* WORK REQUEST: Extract every entry word for word. Skip the pictures.

Stored data:
-*-*-
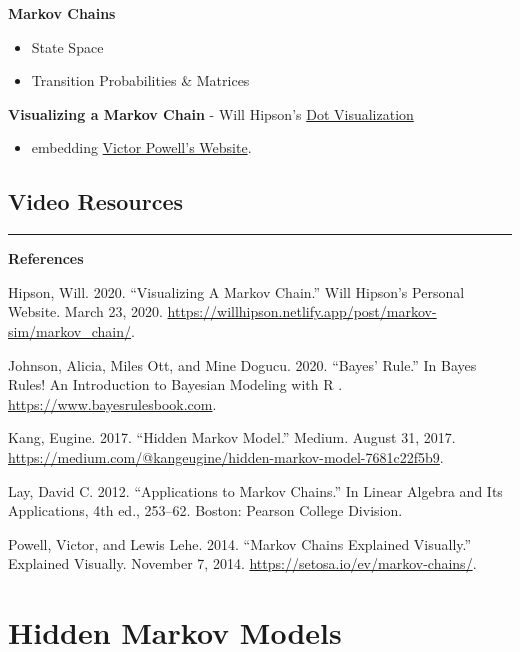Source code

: \documentclass[
]{book}
\providecommand{\tightlist}{%
  \setlength{\itemsep}{0pt}\setlength{\parskip}{0pt}}
\begin{document}
\textbf{Markov Chains}

\begin{itemize}
\tightlist
\item
  State Space
\item
  Transition Probabilities \& Matrices
\end{itemize}

\textbf{Visualizing a Markov Chain}
- Will Hipson's \href{https://willhipson.netlify.app/post/markov-sim/markov_chain/}{Dot Visualization}

\begin{itemize}
\tightlist
\item
  embedding \href{https://setosa.io/markov/index.html\#\%7B\%22tm\%22\%3A\%5B\%5B0.5\%2C0.5\%5D\%2C\%5B0.5\%2C0.5\%5D\%5D\%7D}{Victor Powell's Website}.
\end{itemize}

\hypertarget{video-resources}{%
\section{Video Resources}\label{video-resources}}

\begin{center}\rule{0.5\linewidth}{0.5pt}\end{center}

\textbf{References}

Hipson, Will. 2020. ``Visualizing A Markov Chain.'' Will Hipson's Personal Website. March 23, 2020. \url{https://willhipson.netlify.app/post/markov-sim/markov_chain/}.

Johnson, Alicia, Miles Ott, and Mine Dogucu. 2020. ``Bayes' Rule.'' In Bayes Rules! An Introduction to Bayesian Modeling with R . \url{https://www.bayesrulesbook.com}.

Kang, Eugine. 2017. ``Hidden Markov Model.'' Medium. August 31, 2017. \url{https://medium.com/@kangeugine/hidden-markov-model-7681c22f5b9}.

Lay, David C. 2012. ``Applications to Markov Chains.'' In Linear Algebra and Its Applications, 4th ed., 253--62. Boston: Pearson College Division.

Powell, Victor, and Lewis Lehe. 2014. ``Markov Chains Explained Visually.'' Explained Visually. November 7, 2014. \url{https://setosa.io/ev/markov-chains/}.

\hypertarget{hidden-markov-models}{%
\chapter{Hidden Markov Models}\label{hidden-markov-models}}
\end{document}

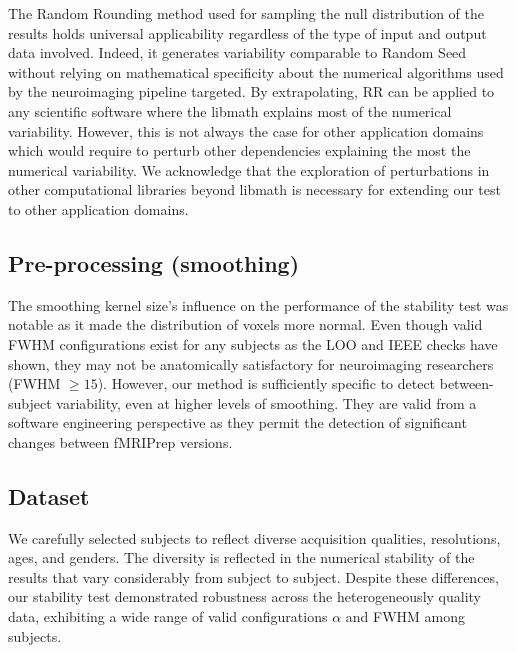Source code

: \documentclass[lettersize,journal]{IEEEtran}
\newcommand{\fmriprep}{fMRIPrep\xspace}
\begin{document}
The Random Rounding method used for sampling the null distribution of the results holds universal applicability regardless of the type of input and output data involved. Indeed, it generates variability comparable to Random Seed without relying on mathematical specificity about the numerical algorithms used by the neuroimaging pipeline targeted. By extrapolating, RR can be applied to any scientific software where the libmath explains most of the numerical variability. However, this is not always the case for other application domains~\cite{pepe2022numerical} which would require to perturb other dependencies explaining the most the numerical variability. We acknowledge that the exploration of perturbations in other computational libraries beyond libmath is necessary for extending our test to other application domains.


\subsection*{Pre-processing (smoothing)}

The smoothing kernel size's influence on the performance of the stability test was notable as it made the distribution of voxels more normal.
Even though valid FWHM configurations exist for any subjects as the LOO and IEEE checks have shown, they may not be anatomically satisfactory for neuroimaging researchers (FWHM $\geq 15$). However, our method is sufficiently specific to detect between-subject variability, even at higher levels of smoothing. They are valid from a software engineering perspective as they permit the detection of significant changes between \fmriprep versions.

\subsection*{Dataset}

We carefully selected subjects to reflect diverse acquisition qualities, resolutions, ages, and genders.
The diversity is reflected in the numerical stability of the results that vary considerably from subject to subject.
Despite these differences, our stability test demonstrated robustness across the heterogeneously quality data, exhibiting a wide range of valid configurations $\alpha$ and FWHM among subjects.
\end{document}
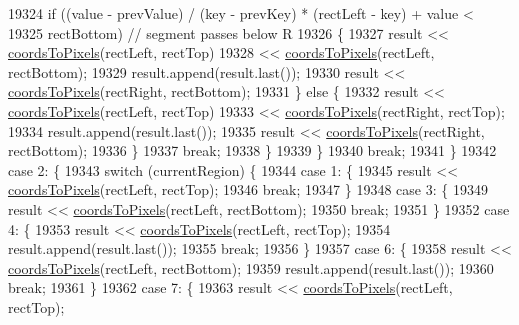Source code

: \begin{DoxyCode}
19324       \textcolor{keywordflow}{if} ((value - prevValue) / (key - prevKey) * (rectLeft - key) + value <
19325           rectBottom) \textcolor{comment}{// segment passes below R}
19326       \{
19327         result << \hyperlink{class_q_c_p_abstract_plottable_ade710a776104b14c1c835168ce1bfc5c}{coordsToPixels}(rectLeft, rectTop)
19328                << \hyperlink{class_q_c_p_abstract_plottable_ade710a776104b14c1c835168ce1bfc5c}{coordsToPixels}(rectLeft, rectBottom);
19329         result.append(result.last());
19330         result << \hyperlink{class_q_c_p_abstract_plottable_ade710a776104b14c1c835168ce1bfc5c}{coordsToPixels}(rectRight, rectBottom);
19331       \} \textcolor{keywordflow}{else} \{
19332         result << \hyperlink{class_q_c_p_abstract_plottable_ade710a776104b14c1c835168ce1bfc5c}{coordsToPixels}(rectLeft, rectTop)
19333                << \hyperlink{class_q_c_p_abstract_plottable_ade710a776104b14c1c835168ce1bfc5c}{coordsToPixels}(rectRight, rectTop);
19334         result.append(result.last());
19335         result << \hyperlink{class_q_c_p_abstract_plottable_ade710a776104b14c1c835168ce1bfc5c}{coordsToPixels}(rectRight, rectBottom);
19336       \}
19337       \textcolor{keywordflow}{break};
19338     \}
19339     \}
19340     \textcolor{keywordflow}{break};
19341   \}
19342   \textcolor{keywordflow}{case} 2: \{
19343     \textcolor{keywordflow}{switch} (currentRegion) \{
19344     \textcolor{keywordflow}{case} 1: \{
19345       result << \hyperlink{class_q_c_p_abstract_plottable_ade710a776104b14c1c835168ce1bfc5c}{coordsToPixels}(rectLeft, rectTop);
19346       \textcolor{keywordflow}{break};
19347     \}
19348     \textcolor{keywordflow}{case} 3: \{
19349       result << \hyperlink{class_q_c_p_abstract_plottable_ade710a776104b14c1c835168ce1bfc5c}{coordsToPixels}(rectLeft, rectBottom);
19350       \textcolor{keywordflow}{break};
19351     \}
19352     \textcolor{keywordflow}{case} 4: \{
19353       result << \hyperlink{class_q_c_p_abstract_plottable_ade710a776104b14c1c835168ce1bfc5c}{coordsToPixels}(rectLeft, rectTop);
19354       result.append(result.last());
19355       \textcolor{keywordflow}{break};
19356     \}
19357     \textcolor{keywordflow}{case} 6: \{
19358       result << \hyperlink{class_q_c_p_abstract_plottable_ade710a776104b14c1c835168ce1bfc5c}{coordsToPixels}(rectLeft, rectBottom);
19359       result.append(result.last());
19360       \textcolor{keywordflow}{break};
19361     \}
19362     \textcolor{keywordflow}{case} 7: \{
19363       result << \hyperlink{class_q_c_p_abstract_plottable_ade710a776104b14c1c835168ce1bfc5c}{coordsToPixels}(rectLeft, rectTop);

\end{DoxyCode}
-*-*-
* YOUR SOLUTION:
Source code

: \documentclass[
]{book}
\providecommand{\tightlist}{%
  \setlength{\itemsep}{0pt}\setlength{\parskip}{0pt}}
\begin{document}
\textbf{Markov Chains}

\begin{itemize}
\tightlist
\item
  State Space
\item
  Transition Probabilities \& Matrices
\end{itemize}

\textbf{Visualizing a Markov Chain}
- Will Hipson's \href{https://willhipson.netlify.app/post/markov-sim/markov_chain/}{Dot Visualization}

\begin{itemize}
\tightlist
\item
  embedding \href{https://setosa.io/markov/index.html\#\%7B\%22tm\%22\%3A\%5B\%5B0.5\%2C0.5\%5D\%2C\%5B0.5\%2C0.5\%5D\%5D\%7D}{Victor Powell's Website}.
\end{itemize}

\hypertarget{video-resources}{%
\section{Video Resources}\label{video-resources}}

\begin{center}\rule{0.5\linewidth}{0.5pt}\end{center}

\textbf{References}

Hipson, Will. 2020. ``Visualizing A Markov Chain.'' Will Hipson's Personal Website. March 23, 2020. \url{https://willhipson.netlify.app/post/markov-sim/markov_chain/}.

Johnson, Alicia, Miles Ott, and Mine Dogucu. 2020. ``Bayes' Rule.'' In Bayes Rules! An Introduction to Bayesian Modeling with R . \url{https://www.bayesrulesbook.com}.

Kang, Eugine. 2017. ``Hidden Markov Model.'' Medium. August 31, 2017. \url{https://medium.com/@kangeugine/hidden-markov-model-7681c22f5b9}.

Lay, David C. 2012. ``Applications to Markov Chains.'' In Linear Algebra and Its Applications, 4th ed., 253--62. Boston: Pearson College Division.

Powell, Victor, and Lewis Lehe. 2014. ``Markov Chains Explained Visually.'' Explained Visually. November 7, 2014. \url{https://setosa.io/ev/markov-chains/}.

\hypertarget{hidden-markov-models}{%
\chapter{Hidden Markov Models}\label{hidden-markov-models}}
\end{document}

Source code

: \documentclass[lettersize,journal]{IEEEtran}
\newcommand{\fmriprep}{fMRIPrep\xspace}
\begin{document}
The Random Rounding method used for sampling the null distribution of the results holds universal applicability regardless of the type of input and output data involved. Indeed, it generates variability comparable to Random Seed without relying on mathematical specificity about the numerical algorithms used by the neuroimaging pipeline targeted. By extrapolating, RR can be applied to any scientific software where the libmath explains most of the numerical variability. However, this is not always the case for other application domains~\cite{pepe2022numerical} which would require to perturb other dependencies explaining the most the numerical variability. We acknowledge that the exploration of perturbations in other computational libraries beyond libmath is necessary for extending our test to other application domains.


\subsection*{Pre-processing (smoothing)}

The smoothing kernel size's influence on the performance of the stability test was notable as it made the distribution of voxels more normal.
Even though valid FWHM configurations exist for any subjects as the LOO and IEEE checks have shown, they may not be anatomically satisfactory for neuroimaging researchers (FWHM $\geq 15$). However, our method is sufficiently specific to detect between-subject variability, even at higher levels of smoothing. They are valid from a software engineering perspective as they permit the detection of significant changes between \fmriprep versions.

\subsection*{Dataset}

We carefully selected subjects to reflect diverse acquisition qualities, resolutions, ages, and genders.
The diversity is reflected in the numerical stability of the results that vary considerably from subject to subject.
Despite these differences, our stability test demonstrated robustness across the heterogeneously quality data, exhibiting a wide range of valid configurations $\alpha$ and FWHM among subjects.
\end{document}
Source code

: \begin{DoxyCode}
19324       \textcolor{keywordflow}{if} ((value - prevValue) / (key - prevKey) * (rectLeft - key) + value <
19325           rectBottom) \textcolor{comment}{// segment passes below R}
19326       \{
19327         result << \hyperlink{class_q_c_p_abstract_plottable_ade710a776104b14c1c835168ce1bfc5c}{coordsToPixels}(rectLeft, rectTop)
19328                << \hyperlink{class_q_c_p_abstract_plottable_ade710a776104b14c1c835168ce1bfc5c}{coordsToPixels}(rectLeft, rectBottom);
19329         result.append(result.last());
19330         result << \hyperlink{class_q_c_p_abstract_plottable_ade710a776104b14c1c835168ce1bfc5c}{coordsToPixels}(rectRight, rectBottom);
19331       \} \textcolor{keywordflow}{else} \{
19332         result << \hyperlink{class_q_c_p_abstract_plottable_ade710a776104b14c1c835168ce1bfc5c}{coordsToPixels}(rectLeft, rectTop)
19333                << \hyperlink{class_q_c_p_abstract_plottable_ade710a776104b14c1c835168ce1bfc5c}{coordsToPixels}(rectRight, rectTop);
19334         result.append(result.last());
19335         result << \hyperlink{class_q_c_p_abstract_plottable_ade710a776104b14c1c835168ce1bfc5c}{coordsToPixels}(rectRight, rectBottom);
19336       \}
19337       \textcolor{keywordflow}{break};
19338     \}
19339     \}
19340     \textcolor{keywordflow}{break};
19341   \}
19342   \textcolor{keywordflow}{case} 2: \{
19343     \textcolor{keywordflow}{switch} (currentRegion) \{
19344     \textcolor{keywordflow}{case} 1: \{
19345       result << \hyperlink{class_q_c_p_abstract_plottable_ade710a776104b14c1c835168ce1bfc5c}{coordsToPixels}(rectLeft, rectTop);
19346       \textcolor{keywordflow}{break};
19347     \}
19348     \textcolor{keywordflow}{case} 3: \{
19349       result << \hyperlink{class_q_c_p_abstract_plottable_ade710a776104b14c1c835168ce1bfc5c}{coordsToPixels}(rectLeft, rectBottom);
19350       \textcolor{keywordflow}{break};
19351     \}
19352     \textcolor{keywordflow}{case} 4: \{
19353       result << \hyperlink{class_q_c_p_abstract_plottable_ade710a776104b14c1c835168ce1bfc5c}{coordsToPixels}(rectLeft, rectTop);
19354       result.append(result.last());
19355       \textcolor{keywordflow}{break};
19356     \}
19357     \textcolor{keywordflow}{case} 6: \{
19358       result << \hyperlink{class_q_c_p_abstract_plottable_ade710a776104b14c1c835168ce1bfc5c}{coordsToPixels}(rectLeft, rectBottom);
19359       result.append(result.last());
19360       \textcolor{keywordflow}{break};
19361     \}
19362     \textcolor{keywordflow}{case} 7: \{
19363       result << \hyperlink{class_q_c_p_abstract_plottable_ade710a776104b14c1c835168ce1bfc5c}{coordsToPixels}(rectLeft, rectTop);

\end{DoxyCode}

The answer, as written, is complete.